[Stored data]
____________________

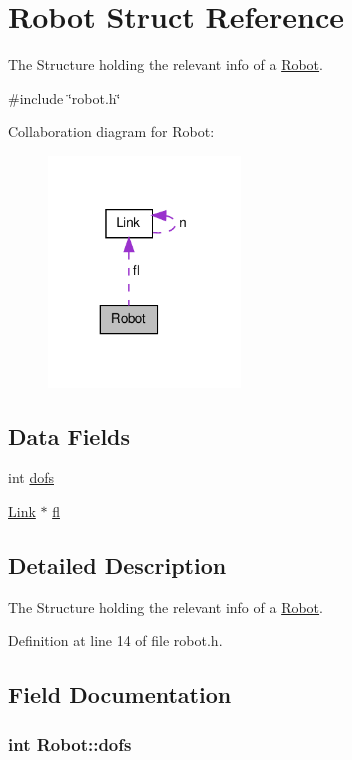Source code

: \hypertarget{structRobot}{\section{Robot Struct Reference}
\label{structRobot}
}


The Structure holding the relevant info of a \hyperlink{structRobot}{Robot}.  




{\ttfamily \#include \char`\"{}robot.\-h\char`\"{}}



Collaboration diagram for Robot\-:\nopagebreak
\begin{figure}[H]
\begin{center}
\leavevmode
\includegraphics[width=145pt]{structRobot__coll__graph}
\end{center}
\end{figure}
\subsection*{Data Fields}
\begin{DoxyCompactItemize}
\item 
int \hyperlink{structRobot_a51d4a86ac5314a1ed8614d5664c80747}{dofs}
\item 
\hyperlink{structLink}{Link} $\ast$ \hyperlink{structRobot_aa983a42f95f55c494fd4154c4d42be47}{fl}
\end{DoxyCompactItemize}


\subsection{Detailed Description}
The Structure holding the relevant info of a \hyperlink{structRobot}{Robot}. 

Definition at line 14 of file robot.\-h.



\subsection{Field Documentation}
\hypertarget{structRobot_a51d4a86ac5314a1ed8614d5664c80747}{
\subsubsection[{dofs}]{\setlength{\rightskip}{0pt plus 5cm}int Robot\-::dofs}}\label{structRobot_a51d4a86ac5314a1ed8614d5664c80747}


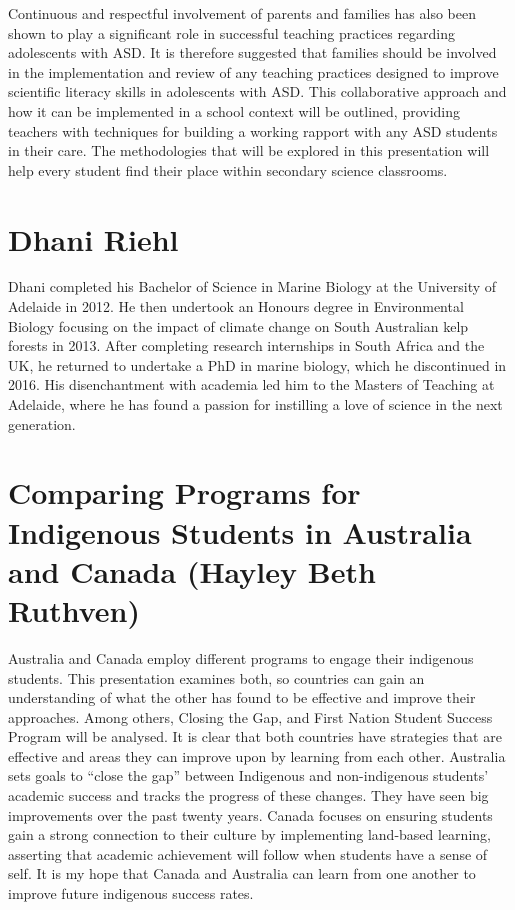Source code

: \documentclass[twoside,12pt,a4paper,notitlepage]{memoir}
\begin{document}
Continuous and respectful involvement of parents and families has also been shown to play a significant role in successful teaching practices regarding adolescents with ASD. It is therefore suggested that families should be involved in the implementation and review of any teaching practices designed to improve scientific literacy skills in adolescents with ASD. This collaborative approach and how it can be implemented in a school context will be outlined, providing teachers with techniques for building a working rapport with any ASD students in their care. The methodologies that will be explored in this presentation will help every student find their place within secondary science classrooms.

\section*{Dhani Riehl}

Dhani completed his Bachelor of Science in Marine Biology at the University of Adelaide in 2012. He then undertook an Honours degree in Environmental Biology focusing on the impact of climate change on South Australian kelp forests in 2013. After completing research internships in South Africa and the UK, he returned to undertake a PhD in marine biology, which he discontinued in 2016. His disenchantment with academia led him to the Masters of Teaching at Adelaide, where he has found a passion for instilling a love of science in the next generation.



\pagebreak
\section*{Comparing Programs for Indigenous Students in Australia and Canada (Hayley Beth Ruthven)}
\label{aut:ruthven}

Australia and Canada employ different programs to engage their indigenous students. This presentation examines both, so countries can gain an understanding of what the other has found to be effective and improve their approaches. 
Among others, Closing the Gap, and First Nation Student Success Program will be analysed. It is clear that both countries have strategies that are effective and areas they can improve upon by learning from each other. Australia sets goals to “close the gap” between Indigenous and non-indigenous students’ academic success and tracks the progress of these changes. They have seen big improvements over the past twenty years. Canada focuses on ensuring students gain a strong connection to their culture by implementing land-based learning, asserting that academic achievement will follow when students have a sense of self. 
It is my hope that Canada and Australia can learn from one another to improve future indigenous success rates. 
\end{document}
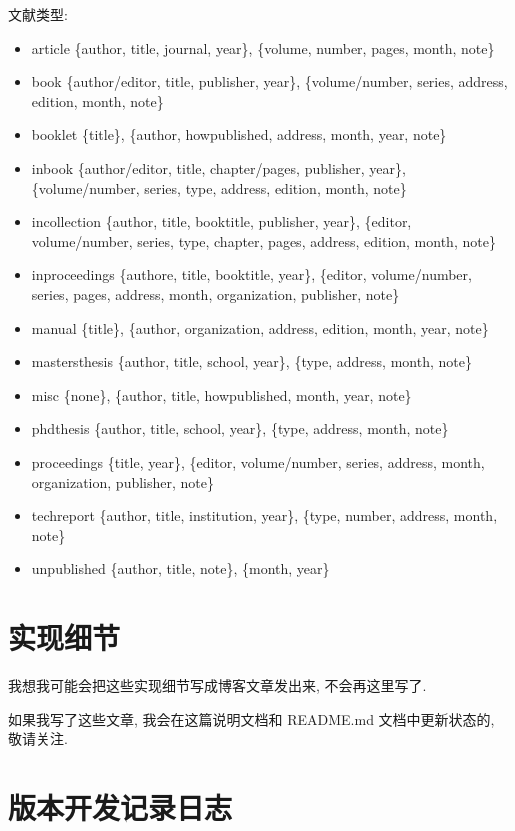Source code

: \documentclass{cugrep}
\begin{document}
文献类型:
\begin{itemize}
    \item article\quad{} \{author, title, journal, year\}, \{volume, number, pages, month, note\}
    \item book\quad{} \{author/editor, title, publisher, year\}, \{volume/number, series, address, edition, month, note\}
    \item booklet\quad{} \{title\}, \{author, howpublished, address, month, year, note\}
    \item inbook\quad{} \{author/editor, title, chapter/pages, publisher, year\}, \{volume/number, series, type, address, edition, month, note\}
    \item incollection\quad{} \{author, title, booktitle, publisher, year\}, \{editor, volume/number, series, type, chapter, pages, address, edition, month, note\}
    \item inproceedings\quad{} \{authore, title, booktitle, year\}, \{editor, volume/number, series, pages, address, month, organization, publisher, note\}
    \item manual\quad{} \{title\}, \{author, organization, address, edition, month, year, note\}
    \item mastersthesis\quad{} \{author, title, school, year\}, \{type, address, month, note\}
    \item misc\quad{} \{none\}, \{author, title, howpublished, month, year, note\}
    \item phdthesis\quad{} \{author, title, school, year\}, \{type, address, month, note\}
    \item proceedings\quad{} \{title, year\}, \{editor, volume/number, series, address, month, organization, publisher, note\}
    \item techreport\quad{} \{author, title, institution, year\}, \{type, number, address, month, note\}
    \item unpublished\quad{} \{author, title, note\}, \{month, year\}
\end{itemize}
\chapter{实现细节}

我想我可能会把这些实现细节写成博客文章发出来, 不会再这里写了.

如果我写了这些文章, 我会在这篇说明文档和 README.md 文档中更新状态的, 敬请关注.
\chapter{版本开发记录日志}
\end{document}
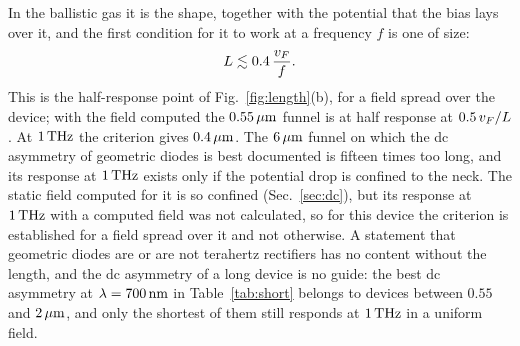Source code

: In the ballistic gas it is the shape, together with the potential that the
bias lays over it, and the first condition for it to work at a frequency
$f$ is one of size:
\begin{equation}
L\lesssim0.4\,\frac{v_{F}}{f} .
\label{eq:criterion}
\end{equation}
This is the half-response point of Fig.~\ref{fig:length}(b), for a field
spread over the device; with the field computed the $0.55\,\mu\mathrm{m}$ funnel is at
half response at $0.5\,v_{F}/L$. At $1\,\mathrm{THz}$ the criterion gives $0.4\,\mu\mathrm{m}$.
The $6\,\mu\mathrm{m}$ funnel on which the dc asymmetry of geometric diodes is best
documented is fifteen times too long, and its response at $1\,\mathrm{THz}$ exists
only if the potential drop is confined to the neck. The static field
computed for it is so confined
(Sec.~\ref{sec:dc}), but its response at $1\,\mathrm{THz}$ with a computed field was
not calculated, so for this device the criterion is established for a
field spread over it and not otherwise. A statement that
geometric diodes are or are not terahertz rectifiers has no content
without the length, and the dc asymmetry of a long device is no guide: the
best dc asymmetry at $\lambda=700\,\mathrm{nm}$ in Table~\ref{tab:short} belongs to
devices between $0.55$ and $2\,\mu\mathrm{m}$, and only the shortest of them still
responds at $1\,\mathrm{THz}$ in a uniform field.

____________________

* [What this task involves]
A word-for-word restatement of all the lines above is needed, with the pictures omitted.

* [Exercise solution]
Source code

: \hypertarget{structRobot}{\section{Robot Struct Reference}
\label{structRobot}
}


The Structure holding the relevant info of a \hyperlink{structRobot}{Robot}.  




{\ttfamily \#include \char`\"{}robot.\-h\char`\"{}}



Collaboration diagram for Robot\-:\nopagebreak
\begin{figure}[H]
\begin{center}
\leavevmode
\includegraphics[width=145pt]{structRobot__coll__graph}
\end{center}
\end{figure}
\subsection*{Data Fields}
\begin{DoxyCompactItemize}
\item 
int \hyperlink{structRobot_a51d4a86ac5314a1ed8614d5664c80747}{dofs}
\item 
\hyperlink{structLink}{Link} $\ast$ \hyperlink{structRobot_aa983a42f95f55c494fd4154c4d42be47}{fl}
\end{DoxyCompactItemize}


\subsection{Detailed Description}
The Structure holding the relevant info of a \hyperlink{structRobot}{Robot}. 

Definition at line 14 of file robot.\-h.



\subsection{Field Documentation}
\hypertarget{structRobot_a51d4a86ac5314a1ed8614d5664c80747}{
\subsubsection[{dofs}]{\setlength{\rightskip}{0pt plus 5cm}int Robot\-::dofs}}\label{structRobot_a51d4a86ac5314a1ed8614d5664c80747}


Source code

: \documentclass[twoside,12pt,a4paper,notitlepage]{memoir}
\begin{document}
Continuous and respectful involvement of parents and families has also been shown to play a significant role in successful teaching practices regarding adolescents with ASD. It is therefore suggested that families should be involved in the implementation and review of any teaching practices designed to improve scientific literacy skills in adolescents with ASD. This collaborative approach and how it can be implemented in a school context will be outlined, providing teachers with techniques for building a working rapport with any ASD students in their care. The methodologies that will be explored in this presentation will help every student find their place within secondary science classrooms.

\section*{Dhani Riehl}

Dhani completed his Bachelor of Science in Marine Biology at the University of Adelaide in 2012. He then undertook an Honours degree in Environmental Biology focusing on the impact of climate change on South Australian kelp forests in 2013. After completing research internships in South Africa and the UK, he returned to undertake a PhD in marine biology, which he discontinued in 2016. His disenchantment with academia led him to the Masters of Teaching at Adelaide, where he has found a passion for instilling a love of science in the next generation.



\pagebreak
\section*{Comparing Programs for Indigenous Students in Australia and Canada (Hayley Beth Ruthven)}
\label{aut:ruthven}

Australia and Canada employ different programs to engage their indigenous students. This presentation examines both, so countries can gain an understanding of what the other has found to be effective and improve their approaches. 
Among others, Closing the Gap, and First Nation Student Success Program will be analysed. It is clear that both countries have strategies that are effective and areas they can improve upon by learning from each other. Australia sets goals to “close the gap” between Indigenous and non-indigenous students’ academic success and tracks the progress of these changes. They have seen big improvements over the past twenty years. Canada focuses on ensuring students gain a strong connection to their culture by implementing land-based learning, asserting that academic achievement will follow when students have a sense of self. 
It is my hope that Canada and Australia can learn from one another to improve future indigenous success rates. 
\end{document}
Source code

: \documentclass{cugrep}
\begin{document}
文献类型:
\begin{itemize}
    \item article\quad{} \{author, title, journal, year\}, \{volume, number, pages, month, note\}
    \item book\quad{} \{author/editor, title, publisher, year\}, \{volume/number, series, address, edition, month, note\}
    \item booklet\quad{} \{title\}, \{author, howpublished, address, month, year, note\}
    \item inbook\quad{} \{author/editor, title, chapter/pages, publisher, year\}, \{volume/number, series, type, address, edition, month, note\}
    \item incollection\quad{} \{author, title, booktitle, publisher, year\}, \{editor, volume/number, series, type, chapter, pages, address, edition, month, note\}
    \item inproceedings\quad{} \{authore, title, booktitle, year\}, \{editor, volume/number, series, pages, address, month, organization, publisher, note\}
    \item manual\quad{} \{title\}, \{author, organization, address, edition, month, year, note\}
    \item mastersthesis\quad{} \{author, title, school, year\}, \{type, address, month, note\}
    \item misc\quad{} \{none\}, \{author, title, howpublished, month, year, note\}
    \item phdthesis\quad{} \{author, title, school, year\}, \{type, address, month, note\}
    \item proceedings\quad{} \{title, year\}, \{editor, volume/number, series, address, month, organization, publisher, note\}
    \item techreport\quad{} \{author, title, institution, year\}, \{type, number, address, month, note\}
    \item unpublished\quad{} \{author, title, note\}, \{month, year\}
\end{itemize}
\chapter{实现细节}

我想我可能会把这些实现细节写成博客文章发出来, 不会再这里写了.

如果我写了这些文章, 我会在这篇说明文档和 README.md 文档中更新状态的, 敬请关注.
\chapter{版本开发记录日志}
\end{document}
Source code

: In the ballistic gas it is the shape, together with the potential that the
bias lays over it, and the first condition for it to work at a frequency
$f$ is one of size:
\begin{equation}
L\lesssim0.4\,\frac{v_{F}}{f} .
\label{eq:criterion}
\end{equation}
This is the half-response point of Fig.~\ref{fig:length}(b), for a field
spread over the device; with the field computed the $0.55\,\mu\mathrm{m}$ funnel is at
half response at $0.5\,v_{F}/L$. At $1\,\mathrm{THz}$ the criterion gives $0.4\,\mu\mathrm{m}$.
The $6\,\mu\mathrm{m}$ funnel on which the dc asymmetry of geometric diodes is best
documented is fifteen times too long, and its response at $1\,\mathrm{THz}$ exists
only if the potential drop is confined to the neck. The static field
computed for it is so confined
(Sec.~\ref{sec:dc}), but its response at $1\,\mathrm{THz}$ with a computed field was
not calculated, so for this device the criterion is established for a
field spread over it and not otherwise. A statement that
geometric diodes are or are not terahertz rectifiers has no content
without the length, and the dc asymmetry of a long device is no guide: the
best dc asymmetry at $\lambda=700\,\mathrm{nm}$ in Table~\ref{tab:short} belongs to
devices between $0.55$ and $2\,\mu\mathrm{m}$, and only the shortest of them still
responds at $1\,\mathrm{THz}$ in a uniform field.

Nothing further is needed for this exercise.